2. You’re Moving Into the Middle Class, Act Like It
Well, with housing costs as high as they are today, perhaps you’re not moving there right away, but the assistant prof job is a move in that direction. It’s time to start thinking about bourgeois issues as you move into your new place.
a. Planning to buy a home? If you can swing it, you’ll save the moving costs if you buy right away and let your new employer cover the costs. And if you’re planning to have kids, that would also be the time to think about schools. . .even if it’s a few years off.
b. You’re going to have benefits with your job. Be smart about them. A good rule is to contribute as much as possible to retirement from the beginning or at least as much as your school will match. Also, buy lots of life insurance. It’s cheap and that way your family is covered if anything were to happen.
c. A home office is tax deductible in both the U.S. and Canada. If you have one, you can deduct it. Also talk with a knowledgable tax consultant about other deductions related to your professional life. For instance, let’s say that your school doesn’t cover all your travel — in the U.S., that comes off the taxes.
d. Start saving money, or at least start paying down those credit cards.
IF YOU’RE MOVING BETWEEN CANADA AND THE U.S.
(may also apply for movement between other countries, but I wouldn’t know)
1. Moving will be more expensive because all your stuff has to clear customs. Speaking of which, you’re not supposed to buy stuff right before you move, but if it looks like your old stuff and is a better deal, well, I’m not suggesting that you break the law or anything. Regardless, you may have to pay some fees to import your stuff. Be ready.
2. Pets and kids need their papers in order too.

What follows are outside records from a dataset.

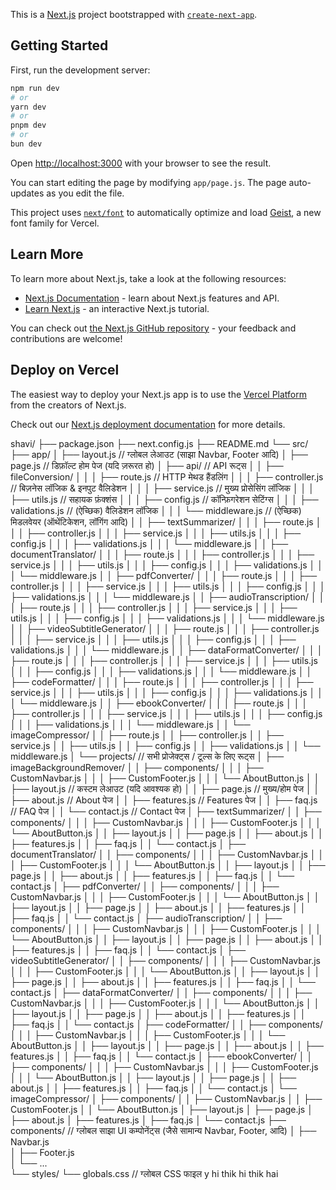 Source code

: This is a [Next.js](https://nextjs.org) project bootstrapped with [`create-next-app`](https://github.com/vercel/next.js/tree/canary/packages/create-next-app).

## Getting Started

First, run the development server:

```bash
npm run dev
# or
yarn dev
# or
pnpm dev
# or
bun dev
```

Open [http://localhost:3000](http://localhost:3000) with your browser to see the result.

You can start editing the page by modifying `app/page.js`. The page auto-updates as you edit the file.

This project uses [`next/font`](https://nextjs.org/docs/app/building-your-application/optimizing/fonts) to automatically optimize and load [Geist](https://vercel.com/font), a new font family for Vercel.

## Learn More

To learn more about Next.js, take a look at the following resources:

- [Next.js Documentation](https://nextjs.org/docs) - learn about Next.js features and API.
- [Learn Next.js](https://nextjs.org/learn) - an interactive Next.js tutorial.

You can check out [the Next.js GitHub repository](https://github.com/vercel/next.js) - your feedback and contributions are welcome!

## Deploy on Vercel

The easiest way to deploy your Next.js app is to use the [Vercel Platform](https://vercel.com/new?utm_medium=default-template&filter=next.js&utm_source=create-next-app&utm_campaign=create-next-app-readme) from the creators of Next.js.

Check out our [Next.js deployment documentation](https://nextjs.org/docs/app/building-your-application/deploying) for more details.

shavi/
├── package.json
├── next.config.js
├── README.md
└── src/
├── app/
│ ├── layout.js // ग्लोबल लेआउट (साझा Navbar, Footer आदि)
│ ├── page.js // डिफ़ॉल्ट होम पेज (यदि ज़रूरत हो)
│ ├── api/ // API रूट्स
│ │ ├── fileConversion/
│ │ │ ├── route.js // HTTP मेथड हैंडलिंग
│ │ │ ├── controller.js // बिज़नेस लॉजिक & इनपुट वैलिडेशन
│ │ │ ├── service.js // मुख्य प्रोसेसिंग लॉजिक
│ │ │ ├── utils.js // सहायक फ़ंक्शंस
│ │ │ ├── config.js // कॉन्फ़िगरेशन सेटिंग्स
│ │ │ ├── validations.js // (ऐच्छिक) वैलिडेशन लॉजिक
│ │ │ └── middleware.js // (ऐच्छिक) मिडलवेयर (ऑथेंटिकेशन, लॉगिंग आदि)
│ │ ├── textSummarizer/
│ │ │ ├── route.js
│ │ │ ├── controller.js
│ │ │ ├── service.js
│ │ │ ├── utils.js
│ │ │ ├── config.js
│ │ │ ├── validations.js
│ │ │ └── middleware.js
│ │ ├── documentTranslator/
│ │ │ ├── route.js
│ │ │ ├── controller.js
│ │ │ ├── service.js
│ │ │ ├── utils.js
│ │ │ ├── config.js
│ │ │ ├── validations.js
│ │ │ └── middleware.js
│ │ ├── pdfConverter/
│ │ │ ├── route.js
│ │ │ ├── controller.js
│ │ │ ├── service.js
│ │ │ ├── utils.js
│ │ │ ├── config.js
│ │ │ ├── validations.js
│ │ │ └── middleware.js
│ │ ├── audioTranscription/
│ │ │ ├── route.js
│ │ │ ├── controller.js
│ │ │ ├── service.js
│ │ │ ├── utils.js
│ │ │ ├── config.js
│ │ │ ├── validations.js
│ │ │ └── middleware.js
│ │ ├── videoSubtitleGenerator/
│ │ │ ├── route.js
│ │ │ ├── controller.js
│ │ │ ├── service.js
│ │ │ ├── utils.js
│ │ │ ├── config.js
│ │ │ ├── validations.js
│ │ │ └── middleware.js
│ │ ├── dataFormatConverter/
│ │ │ ├── route.js
│ │ │ ├── controller.js
│ │ │ ├── service.js
│ │ │ ├── utils.js
│ │ │ ├── config.js
│ │ │ ├── validations.js
│ │ │ └── middleware.js
│ │ ├── codeFormatter/
│ │ │ ├── route.js
│ │ │ ├── controller.js
│ │ │ ├── service.js
│ │ │ ├── utils.js
│ │ │ ├── config.js
│ │ │ ├── validations.js
│ │ │ └── middleware.js
│ │ ├── ebookConverter/
│ │ │ ├── route.js
│ │ │ ├── controller.js
│ │ │ ├── service.js
│ │ │ ├── utils.js
│ │ │ ├── config.js
│ │ │ ├── validations.js
│ │ │ └── middleware.js
│ │ └── imageCompressor/
│ │ ├── route.js
│ │ ├── controller.js
│ │ ├── service.js
│ │ ├── utils.js
│ │ ├── config.js
│ │ ├── validations.js
│ │ └── middleware.js
│ └── projects/ // सभी प्रोजेक्ट्स / टूल्स के लिए रूट्स
│ ├── imageBackgroundRemover/
│ │ ├── components/
│ │ │ ├── CustomNavbar.js
│ │ │ ├── CustomFooter.js
│ │ │ └── AboutButton.js
│ │ ├── layout.js // कस्टम लेआउट (यदि आवश्यक हो)
│ │ ├── page.js // मुख्य/होम पेज
│ │ ├── about.js // About पेज
│ │ ├── features.js // Features पेज
│ │ ├── faq.js // FAQ पेज
│ │ └── contact.js // Contact पेज
│ ├── textSummarizer/
│ │ ├── components/
│ │ │ ├── CustomNavbar.js
│ │ │ ├── CustomFooter.js
│ │ │ └── AboutButton.js
│ │ ├── layout.js
│ │ ├── page.js
│ │ ├── about.js
│ │ ├── features.js
│ │ ├── faq.js
│ │ └── contact.js
│ ├── documentTranslator/
│ │ ├── components/
│ │ │ ├── CustomNavbar.js
│ │ │ ├── CustomFooter.js
│ │ │ └── AboutButton.js
│ │ ├── layout.js
│ │ ├── page.js
│ │ ├── about.js
│ │ ├── features.js
│ │ ├── faq.js
│ │ └── contact.js
│ ├── pdfConverter/
│ │ ├── components/
│ │ │ ├── CustomNavbar.js
│ │ │ ├── CustomFooter.js
│ │ │ └── AboutButton.js
│ │ ├── layout.js
│ │ ├── page.js
│ │ ├── about.js
│ │ ├── features.js
│ │ ├── faq.js
│ │ └── contact.js
│ ├── audioTranscription/
│ │ ├── components/
│ │ │ ├── CustomNavbar.js
│ │ │ ├── CustomFooter.js
│ │ │ └── AboutButton.js
│ │ ├── layout.js
│ │ ├── page.js
│ │ ├── about.js
│ │ ├── features.js
│ │ ├── faq.js
│ │ └── contact.js
│ ├── videoSubtitleGenerator/
│ │ ├── components/
│ │ │ ├── CustomNavbar.js
│ │ │ ├── CustomFooter.js
│ │ │ └── AboutButton.js
│ │ ├── layout.js
│ │ ├── page.js
│ │ ├── about.js
│ │ ├── features.js
│ │ ├── faq.js
│ │ └── contact.js
│ ├── dataFormatConverter/
│ │ ├── components/
│ │ │ ├── CustomNavbar.js
│ │ │ ├── CustomFooter.js
│ │ │ └── AboutButton.js
│ │ ├── layout.js
│ │ ├── page.js
│ │ ├── about.js
│ │ ├── features.js
│ │ ├── faq.js
│ │ └── contact.js
│ ├── codeFormatter/
│ │ ├── components/
│ │ │ ├── CustomNavbar.js
│ │ │ ├── CustomFooter.js
│ │ │ └── AboutButton.js
│ │ ├── layout.js
│ │ ├── page.js
│ │ ├── about.js
│ │ ├── features.js
│ │ ├── faq.js
│ │ └── contact.js
│ ├── ebookConverter/
│ │ ├── components/
│ │ │ ├── CustomNavbar.js
│ │ │ ├── CustomFooter.js
│ │ │ └── AboutButton.js
│ │ ├── layout.js
│ │ ├── page.js
│ │ ├── about.js
│ │ ├── features.js
│ │ ├── faq.js
│ │ └── contact.js
│ └── imageCompressor/
│ ├── components/
│ │ ├── CustomNavbar.js
│ │ ├── CustomFooter.js
│ │ └── AboutButton.js
│ ├── layout.js
│ ├── page.js
│ ├── about.js
│ ├── features.js
│ ├── faq.js
│ └── contact.js
├── components/ // ग्लोबल साझा UI कम्पोनेंट्स (जैसे सामान्य Navbar, Footer, आदि)
│ ├── Navbar.js  
 │ ├── Footer.js  
 │ └── ...  
 └── styles/
└── globals.css // ग्लोबल CSS फाइल y hi thik hi thik hai
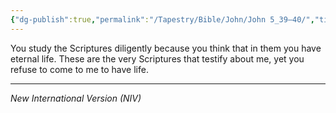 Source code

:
 ```yaml
---
{"dg-publish":true,"permalink":"/Tapestry/Bible/John/John 5_39–40/","title":"John 5:39–40","hide":true,"tags":["bible","bible-verse"],"dgHomeLink":true,"dgShowLocalGraph":true,"dgEnableSearch":true}
---
```


You study the Scriptures diligently because you think that in them you have eternal life. These are the very Scriptures that testify about me, yet you refuse to come to me to have life.

---
*New International Version (NIV)* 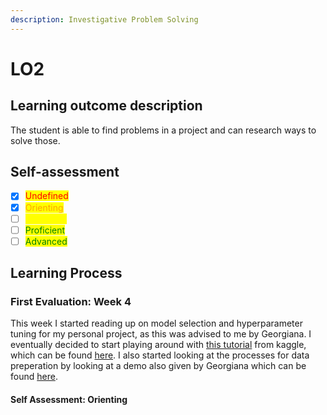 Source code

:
 ```yaml
---
description: Investigative Problem Solving
---
```


# LO2

## Learning outcome description

The student is able to find problems in a project and can research ways to solve those.



## Self-assessment

* [x] <mark style="color:red;">Undefined</mark>
* [x] <mark style="color:orange;">Orienting</mark>
* [ ] <mark style="color:yellow;">Beginning</mark>
* [ ] <mark style="color:green;">Proficient</mark>
* [ ] <mark style="color:green;">Advanced</mark>

## Learning Process

### First Evaluation: Week 4

This week I started reading up on model selection and hyperparameter tuning for my personal project, as this was advised to me by Georgiana. I eventually decided to start playing around with [this tutorial](https://www.kaggle.com/code/jhskaggle/l09-model-selection-and-hyperparameter) from kaggle, which can be found [here](https://github.com/CoenBeemer/AI/commit/48f0454c0f0879a0006b39099ac4c64ce9e20bba). I also started looking at the processes for data preperation by looking at a demo also given by Georgiana which can be found [here](https://github.com/CoenBeemer/AI/commit/4f88cc582792aa2257a51edcb2019e0e5fe54a6e).

#### Self Assessment: Orienting

###
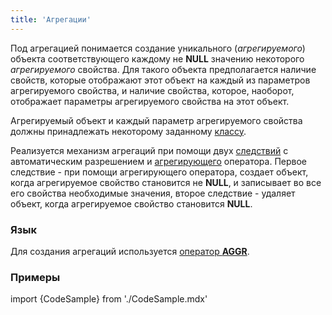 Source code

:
 ```yaml
---
title: 'Агрегации'
---
```


Под агрегацией понимается создание уникального (*агрегируемого*) объекта соответствующего каждому не **NULL** значению некоторого *агрегируемого* свойства. Для такого объекта предполагается наличие свойств, которые отображают этот объект на каждый из параметров агрегируемого свойства, и наличие свойства, которое, наоборот, отображает параметры агрегируемого свойства на этот объект. 

Агрегируемый объект и каждый параметр агрегируемого свойства должны принадлежать некоторому заданному [классу](Classes.md).

Реализуется механизм агрегаций при помощи двух [следствий](Simple_constraints.md) с автоматическим разрешением и [агрегирующего](Grouping_GROUP_.md) оператора. Первое следствие - при помощи агрегирующего оператора, создает объект, когда агрегируемое свойство становится не **NULL**, и записывает во все его свойства необходимые значения, второе следствие - удаляет объект, когда агрегируемое свойство становится **NULL**.

### Язык

Для создания агрегаций используется [оператор **AGGR**](AGGR_operator.md).

### Примеры

import {CodeSample} from './CodeSample.mdx'

<CodeSample url="https://ru-documentation.lsfusion.org/sample?file=AggregationSample&block=aggr"/>
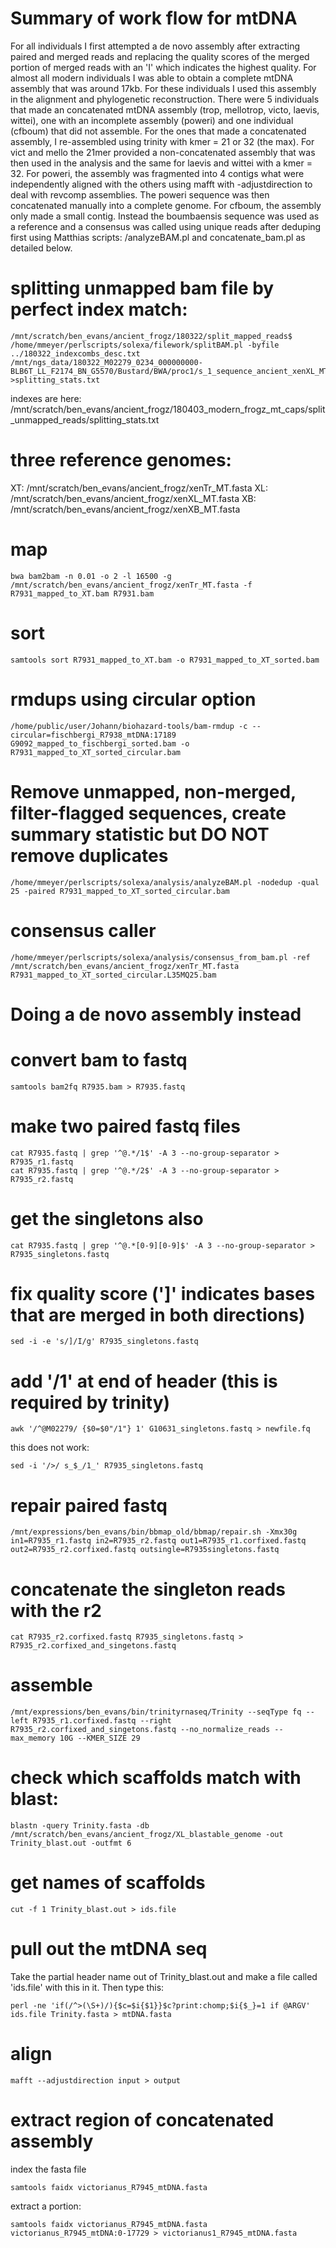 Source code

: # Summary of work flow for mtDNA

For all individuals I first attempted a de novo assembly after extracting paired and merged reads and replacing the quality scores of the merged portion of merged reads with an 'I' which indicates the highest quality.  For almost all modern individuals I was able to obtain a complete mtDNA assembly that was around 17kb.  For these individuals I used this assembly in the alignment and phylogenetic reconstruction.  There were 5 individuals that made an concatenated mtDNA assembly (trop, mellotrop, victo, laevis, wittei), one with an incomplete assembly (poweri) and one individual (cfboum) that did not assemble.  For the ones that made a concatenated assembly, I re-assembled using trinity with kmer = 21 or 32 (the max).  For vict and mello the 21mer provided a non-concatenated assembly that was then used in the analysis and the same for laevis and wittei with a kmer = 32.  For poweri, the assembly was fragmented into 4 contigs what were independently aligned with the others using mafft with -adjustdirection to deal with revcomp assemblies.  The poweri sequence was then concatenated manually into a complete genome.  For cfboum, the assembly only made a small contig.  Instead the boumbaensis sequence was used as a reference and a consensus was called using unique reads after deduping first using Matthias scripts: /analyzeBAM.pl and concatenate_bam.pl as detailed below.

# splitting unmapped bam file by perfect index match:
```
/mnt/scratch/ben_evans/ancient_frogz/180322/split_mapped_reads$ /home/mmeyer/perlscripts/solexa/filework/splitBAM.pl -byfile ../180322_indexcombs_desc.txt /mnt/ngs_data/180322_M02279_0234_000000000-BLB6T_LL_F2174_BN_G5570/Bustard/BWA/proc1/s_1_sequence_ancient_xenXL_MT.bam >splitting_stats.txt
```
indexes are here: /mnt/scratch/ben_evans/ancient_frogz/180403_modern_frogz_mt_caps/split_unmapped_reads/splitting_stats.txt

# three reference genomes:
XT: /mnt/scratch/ben_evans/ancient_frogz/xenTr_MT.fasta
XL: /mnt/scratch/ben_evans/ancient_frogz/xenXL_MT.fasta
XB: /mnt/scratch/ben_evans/ancient_frogz/xenXB_MT.fasta

# map 
```
bwa bam2bam -n 0.01 -o 2 -l 16500 -g /mnt/scratch/ben_evans/ancient_frogz/xenTr_MT.fasta -f R7931_mapped_to_XT.bam R7931.bam
```
# sort
```
samtools sort R7931_mapped_to_XT.bam -o R7931_mapped_to_XT_sorted.bam
```
# rmdups using circular option
```
/home/public/user/Johann/biohazard-tools/bam-rmdup -c --circular=fischbergi_R7938_mtDNA:17189 G9092_mapped_to_fischbergi_sorted.bam -o R7931_mapped_to_XT_sorted_circular.bam
```
# Remove unmapped, non-merged, filter-flagged sequences, create summary statistic but DO NOT remove duplicates
```
/home/mmeyer/perlscripts/solexa/analysis/analyzeBAM.pl -nodedup -qual 25 -paired R7931_mapped_to_XT_sorted_circular.bam 
```
# consensus caller
```
/home/mmeyer/perlscripts/solexa/analysis/consensus_from_bam.pl -ref /mnt/scratch/ben_evans/ancient_frogz/xenTr_MT.fasta R7931_mapped_to_XT_sorted_circular.L35MQ25.bam
```


# Doing a de novo assembly instead
# convert bam to fastq
```
samtools bam2fq R7935.bam > R7935.fastq
```
# make two paired fastq files
```
cat R7935.fastq | grep '^@.*/1$' -A 3 --no-group-separator > R7935_r1.fastq
cat R7935.fastq | grep '^@.*/2$' -A 3 --no-group-separator > R7935_r2.fastq
```
# get the singletons also
```
cat R7935.fastq | grep '^@.*[0-9][0-9]$' -A 3 --no-group-separator > R7935_singletons.fastq

```
# fix quality score (']' indicates bases that are merged in both directions)
```
sed -i -e 's/]/I/g' R7935_singletons.fastq
```
# add '/1' at end of header (this is required by trinity)
```
awk '/^@M02279/ {$0=$0"/1"} 1' G10631_singletons.fastq > newfile.fq
```
this does not work:
```
sed -i '/>/ s_$_/1_' R7935_singletons.fastq
```

# repair paired fastq
```
/mnt/expressions/ben_evans/bin/bbmap_old/bbmap/repair.sh -Xmx30g in1=R7935_r1.fastq in2=R7935_r2.fastq out1=R7935_r1.corfixed.fastq out2=R7935_r2.corfixed.fastq outsingle=R7935singletons.fastq
```
# concatenate the singleton reads with the r2
```
cat R7935_r2.corfixed.fastq R7935_singletons.fastq > R7935_r2.corfixed_and_singetons.fastq
```
# assemble 
```
/mnt/expressions/ben_evans/bin/trinityrnaseq/Trinity --seqType fq --left R7935_r1.corfixed.fastq --right R7935_r2.corfixed_and_singetons.fastq --no_normalize_reads --max_memory 10G --KMER_SIZE 29
```
# check which scaffolds match with blast:
```
blastn -query Trinity.fasta -db /mnt/scratch/ben_evans/ancient_frogz/XL_blastable_genome -out Trinity_blast.out -outfmt 6
```
# get names of scaffolds
```
cut -f 1 Trinity_blast.out > ids.file
```

# pull out the mtDNA seq

Take the partial header name out of Trinity_blast.out and make a file called 'ids.file' with this in it. Then type this:
```
perl -ne 'if(/^>(\S+)/){$c=$i{$1}}$c?print:chomp;$i{$_}=1 if @ARGV' ids.file Trinity.fasta > mtDNA.fasta
```
# align
```
mafft --adjustdirection input > output
```

# extract region of concatenated assembly
index the fasta file
```
samtools faidx victorianus_R7945_mtDNA.fasta
```
extract a portion:
```
samtools faidx victorianus_R7945_mtDNA.fasta victorianus_R7945_mtDNA:0-17729 > victorianus1_R7945_mtDNA.fasta
```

3. That other country that seems kind of the same? It’s really actually quite different. Be prepared for some level of culture shock — it’s the little things that get you, but they can get you. To start with, Canadians take more vacations and they’re right. American academic culture is more productivist, and if you’re doing critical communication studies, it’s harder to get external grants. On the other hand, nobody expects you to get grants so it’s not an issue for tenure.
4. Change of address from the U.S. to Canada is shockingly difficult. I wouldn’t know about the other way, but you’ve been warned. We lost a few subscriptions in the move.
5. You know that great credit rating you built up through student loans? Forget it. Your credit history disappears when you cross the border, and it’s also hard to move money across the border. We paid our first month’s rent in Canada in cash because making cash machine withdrawals was the easiest way to get money across the border quickly and without fees. Keep a credit card and bank account in your home country. It will come in handy.